The defendants in Change Capital relied upon Ascension to argue that Texas and New York law – not Delaware law –  should apply because the plaintiff was a Delaware LLC headquartered in New York, Defendant Volt was a Texas LLC, Defendant Boudreaux was a Texas resident, and the loan agreement was executed in New York. They asserted that Texas and New York would become the “default state” in the absence of a choice-of-law provision, that the loan would be contrary to public policy of Texas and New York, and that Texas and New York had a materially greater interest in the determination of the agreement. The Superior Court disagreed.

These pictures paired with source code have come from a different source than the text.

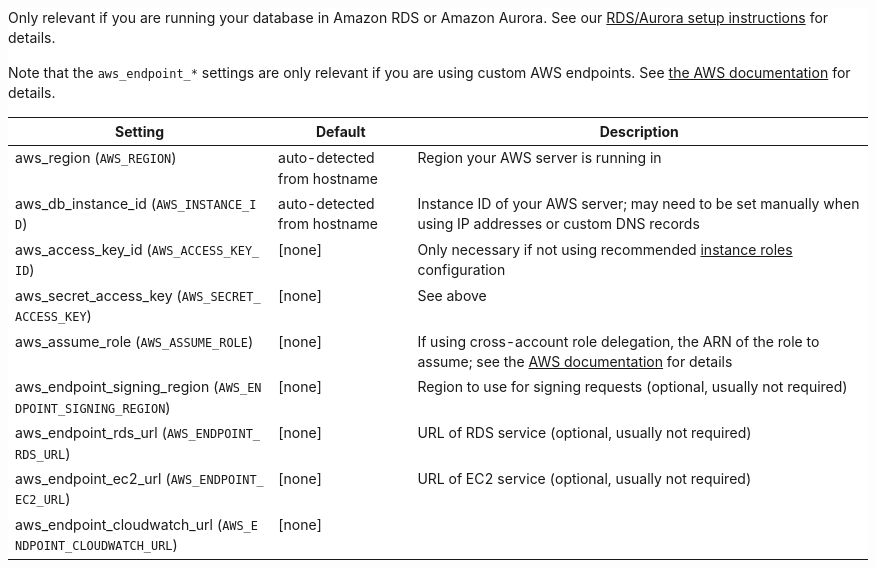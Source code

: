Only relevant if you are running your database in Amazon RDS or Amazon Aurora. See our <a href="https://pganalyze.com/docs/log-insights/setup/amazon-rds">RDS/Aurora setup instructions</a> for details.

Note that the `aws_endpoint_*` settings are only relevant if you are using custom AWS endpoints. See
[the AWS documentation](https://docs.aws.amazon.com/general/latest/gr/rande.html) for details.

<table>
  <thead>
    <tr>
      <th>Setting</th>
      <th>Default</th>
      <th>Description</th>
    </tr>
  </thead>
  <tbody>
    <tr>
      <td>aws_region (<code>AWS_REGION</code>)</td>
      <td>auto-detected from hostname</td>
      <td>Region your AWS server is running in</td>
    </tr>
    <tr>
      <td>aws_db_instance_id (<code>AWS_INSTANCE_ID</code>)</td>
      <td>auto-detected from hostname</td>
      <td>Instance ID of your AWS server; may need to be set manually when using IP addresses or custom DNS records</td>
    </tr>
    <tr>
      <td>aws_access_key_id (<code>AWS_ACCESS_KEY_ID</code>)</td>
      <td>[none]</td>
      <td>Only necessary if not using recommended <a href="https://docs.aws.amazon.com/IAM/latest/UserGuide/id_roles_use_switch-role-ec2.html">instance roles</a> configuration</td>
    </tr>
    <tr>
      <td>aws_secret_access_key (<code>AWS_SECRET_ACCESS_KEY</code>)</td>
      <td>[none]</td>
      <td>See above</td>
    </tr>
    <tr>
      <td>aws_assume_role (<code>AWS_ASSUME_ROLE</code>)</td>
      <td>[none]</td>
      <td>If using cross-account role delegation, the ARN of the role to assume; see the <a target="_blank" href="https://docs.aws.amazon.com/IAM/latest/UserGuide/tutorial_cross-account-with-roles.html">AWS documentation</a> for details</td>
    </tr>
    <tr>
      <td>aws_endpoint_signing_region (<code>AWS_ENDPOINT_SIGNING_REGION</code>)</td>
      <td>[none]</td>
      <td>Region to use for signing requests (optional, usually not required)</td>
    </tr>
    <tr>
      <td>aws_endpoint_rds_url (<code>AWS_ENDPOINT_RDS_URL</code>)</td>
      <td>[none]</td>
      <td>URL of RDS service (optional, usually not required)</td>
    </tr>
    <tr>
      <td>aws_endpoint_ec2_url (<code>AWS_ENDPOINT_EC2_URL</code>)</td>
      <td>[none]</td>
      <td>URL of EC2 service (optional, usually not required)</td>
    </tr>
    <tr>
      <td>aws_endpoint_cloudwatch_url (<code>AWS_ENDPOINT_CLOUDWATCH_URL</code>)</td>
      <td>[none]</td>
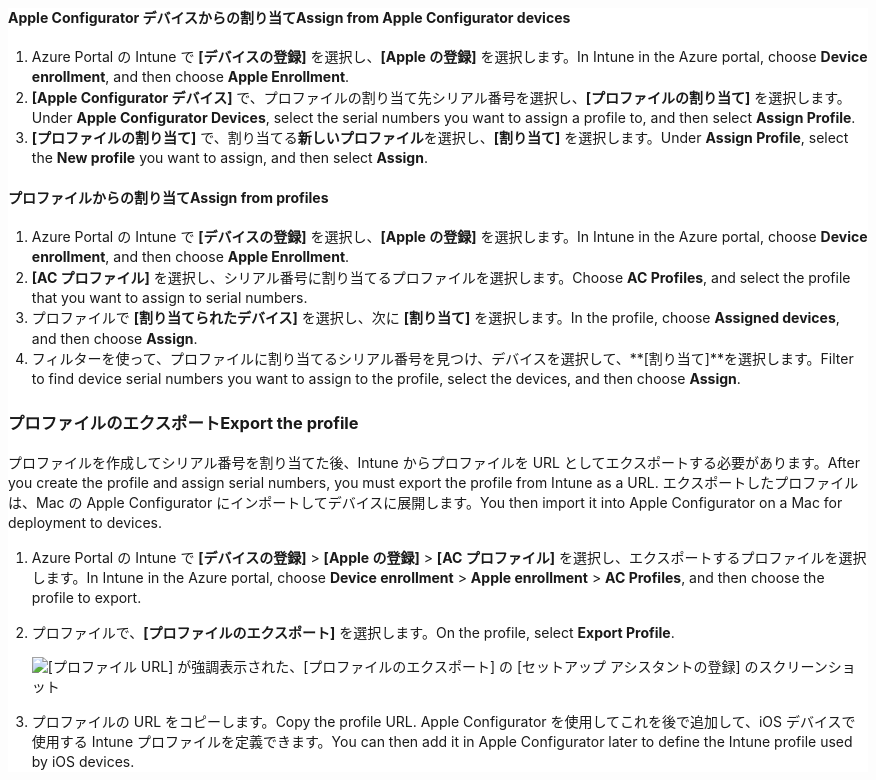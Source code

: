 #### <a name="assign-from-apple-configurator-devices"></a><span data-ttu-id="8b2ba-170">Apple Configurator デバイスからの割り当て</span><span class="sxs-lookup"><span data-stu-id="8b2ba-170">Assign from Apple Configurator devices</span></span>
1. <span data-ttu-id="8b2ba-171">Azure Portal の Intune で **[デバイスの登録]** を選択し、**[Apple の登録]** を選択します。</span><span class="sxs-lookup"><span data-stu-id="8b2ba-171">In Intune in the Azure portal, choose **Device enrollment**, and then choose **Apple Enrollment**.</span></span>
3. <span data-ttu-id="8b2ba-172">**[Apple Configurator デバイス]** で、プロファイルの割り当て先シリアル番号を選択し、**[プロファイルの割り当て]** を選択します。</span><span class="sxs-lookup"><span data-stu-id="8b2ba-172">Under **Apple Configurator Devices**, select the serial numbers you want to assign a profile to, and then select **Assign Profile**.</span></span>
4. <span data-ttu-id="8b2ba-173">**[プロファイルの割り当て]** で、割り当てる**新しいプロファイル**を選択し、**[割り当て]** を選択します。</span><span class="sxs-lookup"><span data-stu-id="8b2ba-173">Under **Assign Profile**, select the **New profile** you want to assign, and then select **Assign**.</span></span>

#### <a name="assign-from-profiles"></a><span data-ttu-id="8b2ba-174">プロファイルからの割り当て</span><span class="sxs-lookup"><span data-stu-id="8b2ba-174">Assign from profiles</span></span>
1. <span data-ttu-id="8b2ba-175">Azure Portal の Intune で **[デバイスの登録]** を選択し、**[Apple の登録]** を選択します。</span><span class="sxs-lookup"><span data-stu-id="8b2ba-175">In Intune in the Azure portal, choose **Device enrollment**, and then choose **Apple Enrollment**.</span></span>
2. <span data-ttu-id="8b2ba-176">**[AC プロファイル]** を選択し、シリアル番号に割り当てるプロファイルを選択します。</span><span class="sxs-lookup"><span data-stu-id="8b2ba-176">Choose **AC Profiles**, and select the profile that you want to assign to serial numbers.</span></span>
3. <span data-ttu-id="8b2ba-177">プロファイルで **[割り当てられたデバイス]** を選択し、次に **[割り当て]** を選択します。</span><span class="sxs-lookup"><span data-stu-id="8b2ba-177">In the profile, choose **Assigned devices**, and then choose **Assign**.</span></span>
4. <span data-ttu-id="8b2ba-178">フィルターを使って、プロファイルに割り当てるシリアル番号を見つけ、デバイスを選択して、**[割り当て]**を選択します。</span><span class="sxs-lookup"><span data-stu-id="8b2ba-178">Filter to find device serial numbers you want to assign to the profile, select the devices, and then choose **Assign**.</span></span>

### <a name="export-the-profile"></a><span data-ttu-id="8b2ba-179">プロファイルのエクスポート</span><span class="sxs-lookup"><span data-stu-id="8b2ba-179">Export the profile</span></span>
<span data-ttu-id="8b2ba-180">プロファイルを作成してシリアル番号を割り当てた後、Intune からプロファイルを URL としてエクスポートする必要があります。</span><span class="sxs-lookup"><span data-stu-id="8b2ba-180">After you create the profile and assign serial numbers, you must export the profile from Intune as a URL.</span></span> <span data-ttu-id="8b2ba-181">エクスポートしたプロファイルは、Mac の Apple Configurator にインポートしてデバイスに展開します。</span><span class="sxs-lookup"><span data-stu-id="8b2ba-181">You then import it into Apple Configurator on a Mac for deployment to devices.</span></span>

1. <span data-ttu-id="8b2ba-182">Azure Portal の Intune で **[デバイスの登録]** > **[Apple の登録]** > **[AC プロファイル]** を選択し、エクスポートするプロファイルを選択します。</span><span class="sxs-lookup"><span data-stu-id="8b2ba-182">In Intune in the Azure portal, choose **Device enrollment** > **Apple enrollment** > **AC Profiles**, and then choose the profile to export.</span></span>
2. <span data-ttu-id="8b2ba-183">プロファイルで、**[プロファイルのエクスポート]** を選択します。</span><span class="sxs-lookup"><span data-stu-id="8b2ba-183">On the profile, select **Export Profile**.</span></span>

   ![[プロファイル URL] が強調表示された、[プロファイルのエクスポート] の [セットアップ アシスタントの登録] のスクリーンショット](./media/ios-apple-configurator-expor-sat.png)
3. <span data-ttu-id="8b2ba-185">プロファイルの URL をコピーします。</span><span class="sxs-lookup"><span data-stu-id="8b2ba-185">Copy the profile URL.</span></span> <span data-ttu-id="8b2ba-186">Apple Configurator を使用してこれを後で追加して、iOS デバイスで使用する Intune プロファイルを定義できます。</span><span class="sxs-lookup"><span data-stu-id="8b2ba-186">You can then add it in Apple Configurator later to define the Intune profile used by iOS devices.</span></span>
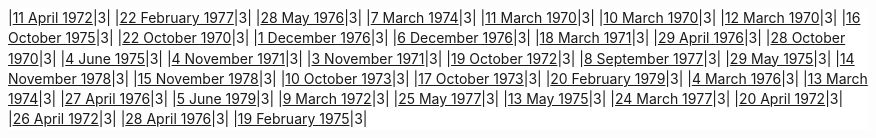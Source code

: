 |[11 April 1972](https://historichansard.net/hofreps/1972/19720411_reps_27_hor77/)|3|
|[22 February 1977](https://historichansard.net/hofreps/1977/19770222_reps_30_hor103/)|3|
|[28 May 1976](https://historichansard.net/hofreps/1976/19760528_reps_30_hor99/)|3|
|[7 March 1974](https://historichansard.net/hofreps/1974/19740307_reps_28_hor88/)|3|
|[11 March 1970](https://historichansard.net/hofreps/1970/19700311_reps_27_hor66/)|3|
|[10 March 1970](https://historichansard.net/hofreps/1970/19700310_reps_27_hor66/)|3|
|[12 March 1970](https://historichansard.net/hofreps/1970/19700312_reps_27_hor66/)|3|
|[16 October 1975](https://historichansard.net/hofreps/1975/19751016_reps_29_hor97/)|3|
|[22 October 1970](https://historichansard.net/hofreps/1970/19701022_reps_27_hor70/)|3|
|[1 December 1976](https://historichansard.net/hofreps/1976/19761201_reps_30_hor102/)|3|
|[6 December 1976](https://historichansard.net/hofreps/1976/19761206_reps_30_hor102/)|3|
|[18 March 1971](https://historichansard.net/hofreps/1971/19710318_reps_27_hor71/)|3|
|[29 April 1976](https://historichansard.net/hofreps/1976/19760429_reps_30_hor99/)|3|
|[28 October 1970](https://historichansard.net/hofreps/1970/19701028_reps_27_hor70/)|3|
|[4 June 1975](https://historichansard.net/hofreps/1975/19750604_reps_29_hor95/)|3|
|[4 November 1971](https://historichansard.net/hofreps/1971/19711104_reps_27_hor74/)|3|
|[3 November 1971](https://historichansard.net/hofreps/1971/19711103_reps_27_hor74/)|3|
|[19 October 1972](https://historichansard.net/hofreps/1972/19721019_reps_27_hor81/)|3|
|[8 September 1977](https://historichansard.net/hofreps/1977/19770908_reps_30_hor106/)|3|
|[29 May 1975](https://historichansard.net/hofreps/1975/19750529_reps_29_hor95/)|3|
|[14 November 1978](https://historichansard.net/hofreps/1978/19781114_reps_31_hor112/)|3|
|[15 November 1978](https://historichansard.net/hofreps/1978/19781115_reps_31_hor112/)|3|
|[10 October 1973](https://historichansard.net/hofreps/1973/19731010_reps_28_hor86/)|3|
|[17 October 1973](https://historichansard.net/hofreps/1973/19731017_reps_28_hor86/)|3|
|[20 February 1979](https://historichansard.net/hofreps/1979/19790220_reps_31_hor113/)|3|
|[4 March 1976](https://historichansard.net/hofreps/1976/19760304_reps_30_hor98/)|3|
|[13 March 1974](https://historichansard.net/hofreps/1974/19740313_reps_28_hor88/)|3|
|[27 April 1976](https://historichansard.net/hofreps/1976/19760427_reps_30_hor99/)|3|
|[5 June 1979](https://historichansard.net/hofreps/1979/19790605_reps_31_hor114/)|3|
|[9 March 1972](https://historichansard.net/hofreps/1972/19720309_reps_27_hor76/)|3|
|[25 May 1977](https://historichansard.net/hofreps/1977/19770525_reps_30_hor105/)|3|
|[13 May 1975](https://historichansard.net/hofreps/1975/19750513_reps_29_hor94/)|3|
|[24 March 1977](https://historichansard.net/hofreps/1977/19770324_reps_30_hor104/)|3|
|[20 April 1972](https://historichansard.net/hofreps/1972/19720420_reps_27_hor77/)|3|
|[26 April 1972](https://historichansard.net/hofreps/1972/19720426_reps_27_hor77/)|3|
|[28 April 1976](https://historichansard.net/hofreps/1976/19760428_reps_30_hor99/)|3|
|[19 February 1975](https://historichansard.net/hofreps/1975/19750219_reps_29_hor93/)|3|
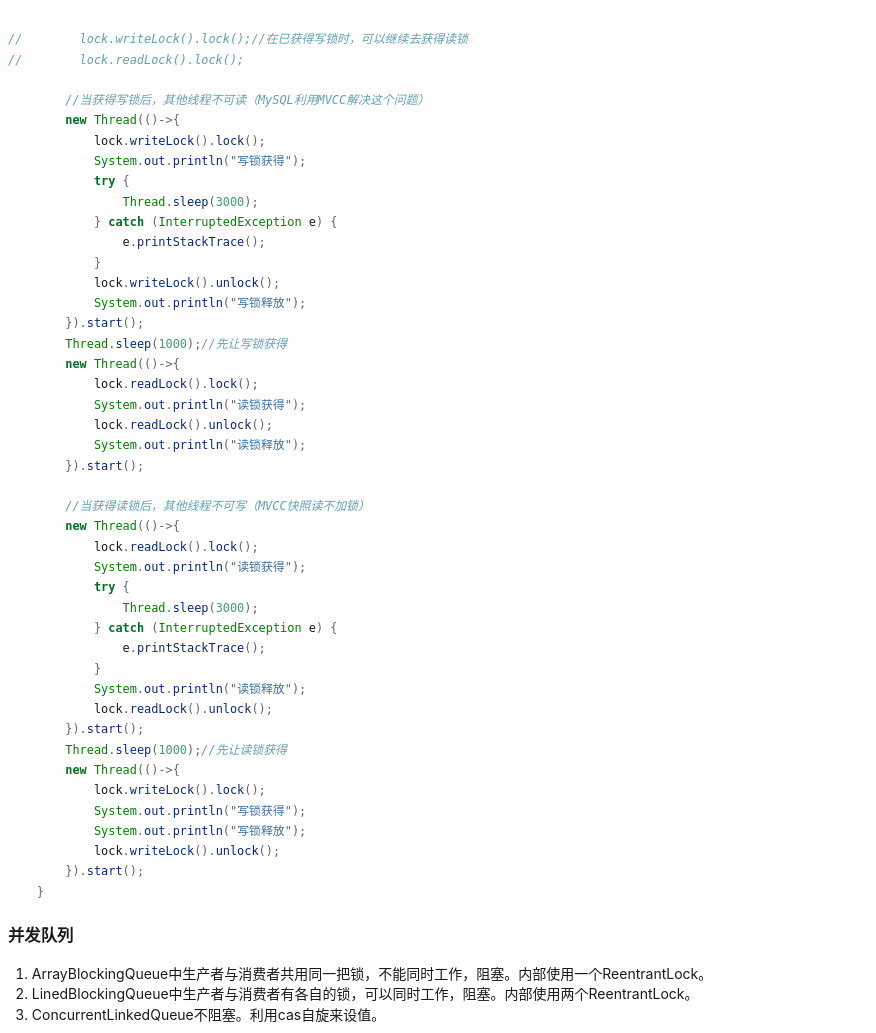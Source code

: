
 ```java

//        lock.writeLock().lock();//在已获得写锁时，可以继续去获得读锁
//        lock.readLock().lock();

        //当获得写锁后，其他线程不可读（MySQL利用MVCC解决这个问题）
        new Thread(()->{
            lock.writeLock().lock();
            System.out.println("写锁获得");
            try {
                Thread.sleep(3000);
            } catch (InterruptedException e) {
                e.printStackTrace();
            }
            lock.writeLock().unlock();
            System.out.println("写锁释放");
        }).start();
        Thread.sleep(1000);//先让写锁获得
        new Thread(()->{
            lock.readLock().lock();
            System.out.println("读锁获得");
            lock.readLock().unlock();
            System.out.println("读锁释放");
        }).start();

        //当获得读锁后，其他线程不可写（MVCC快照读不加锁）
        new Thread(()->{
            lock.readLock().lock();
            System.out.println("读锁获得");
            try {
                Thread.sleep(3000);
            } catch (InterruptedException e) {
                e.printStackTrace();
            }
            System.out.println("读锁释放");
            lock.readLock().unlock();
        }).start();
        Thread.sleep(1000);//先让读锁获得
        new Thread(()->{
            lock.writeLock().lock();
            System.out.println("写锁获得");
            System.out.println("写锁释放");
            lock.writeLock().unlock();
        }).start();
    }
```
### 并发队列
1. ArrayBlockingQueue中生产者与消费者共用同一把锁，不能同时工作，阻塞。内部使用一个ReentrantLock。
2. LinedBlockingQueue中生产者与消费者有各自的锁，可以同时工作，阻塞。内部使用两个ReentrantLock。
3. ConcurrentLinkedQueue不阻塞。利用cas自旋来设值。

It found that the defendants did not demonstrate that either Texas or New York had a “materially greater interest” than Delaware in the matter.  Furthermore, the Court found that the parties’ agreement established Delaware choice of law, and thus was tied significantly enough to Delaware. Quoting the 2006 case Abry Partners V, L.P. v. F & W Acquisition LLC, the Court noted, “to enter into a contract under Delaware law and then tell the other contracting party that the contract is unenforceable due to the public policy of another state is neither a position that tugs at the heartstrings of equity nor is it commercially reasonable.”

The decision in Change Capital appears to support the proposition that a Delaware choice-of-law provision in a noncompete should be enforced even if the employee resides in a state with laws that disfavors (or even prohibits) such agreements.  While the Superior Court in Change Capital did distinguish the Ascension case because it involved a noncompete agreement, it nevertheless held that it was not enough for the public policy of two states to be conflicting in order to refuse to enforce a contractual choice of law provision. The court held that a party seeking to avoid a choice-of-law provision pursuant to Section 187(2)(b) of the Restatement must demonstrate that the other state has a “materially greater interest in the enforcement or non-enforcement” of the agreement at issue.  In this case, Delaware had a materially greater interest because plaintiff was a Delaware entity and all of the parties agreed to choose Delaware law to control their agreement.